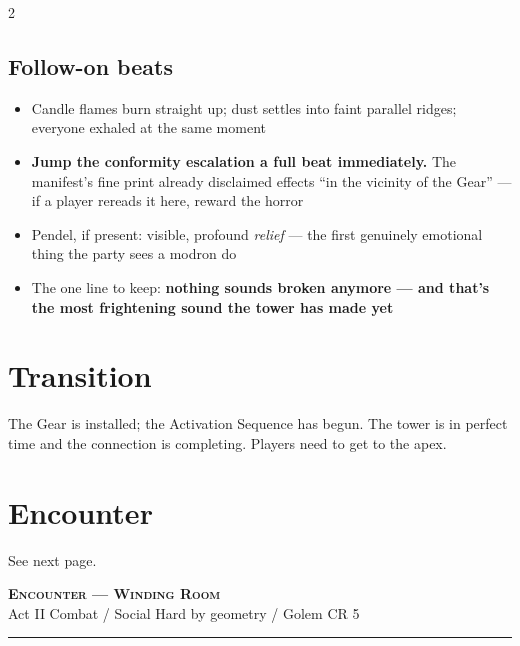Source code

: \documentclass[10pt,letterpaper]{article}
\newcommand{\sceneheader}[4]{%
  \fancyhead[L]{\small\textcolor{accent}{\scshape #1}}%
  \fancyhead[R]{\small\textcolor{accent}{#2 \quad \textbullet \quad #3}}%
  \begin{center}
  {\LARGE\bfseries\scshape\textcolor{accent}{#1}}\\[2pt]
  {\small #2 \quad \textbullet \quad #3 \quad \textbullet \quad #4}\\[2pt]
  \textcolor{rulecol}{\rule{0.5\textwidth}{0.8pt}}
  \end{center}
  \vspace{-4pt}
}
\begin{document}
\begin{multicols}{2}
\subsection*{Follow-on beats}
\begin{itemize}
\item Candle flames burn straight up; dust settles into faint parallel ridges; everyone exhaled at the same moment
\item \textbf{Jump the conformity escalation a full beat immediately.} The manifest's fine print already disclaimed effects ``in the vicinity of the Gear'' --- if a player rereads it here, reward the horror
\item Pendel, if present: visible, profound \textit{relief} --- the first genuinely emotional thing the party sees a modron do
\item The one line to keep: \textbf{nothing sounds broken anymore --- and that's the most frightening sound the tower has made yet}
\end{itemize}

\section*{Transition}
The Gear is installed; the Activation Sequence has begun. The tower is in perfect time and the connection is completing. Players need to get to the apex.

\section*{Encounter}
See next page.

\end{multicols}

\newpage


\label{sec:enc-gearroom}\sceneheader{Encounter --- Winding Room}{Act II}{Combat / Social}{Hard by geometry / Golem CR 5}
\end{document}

____________

▸ Task description
Write out the lines of the records exactly, starting at the one holding "The one line" and ending with the last line, and include no others.

▸ Response below
\item The one line to keep: \textbf{nothing sounds broken anymore --- and that's the most frightening sound the tower has made yet}
\end{itemize}

\section*{Transition}
The Gear is installed; the Activation Sequence has begun. The tower is in perfect time and the connection is completing. Players need to get to the apex.

\section*{Encounter}
See next page.

\end{multicols}

\newpage


\label{sec:enc-gearroom}\sceneheader{Encounter --- Winding Room}{Act II}{Combat / Social}{Hard by geometry / Golem CR 5}
\end{document}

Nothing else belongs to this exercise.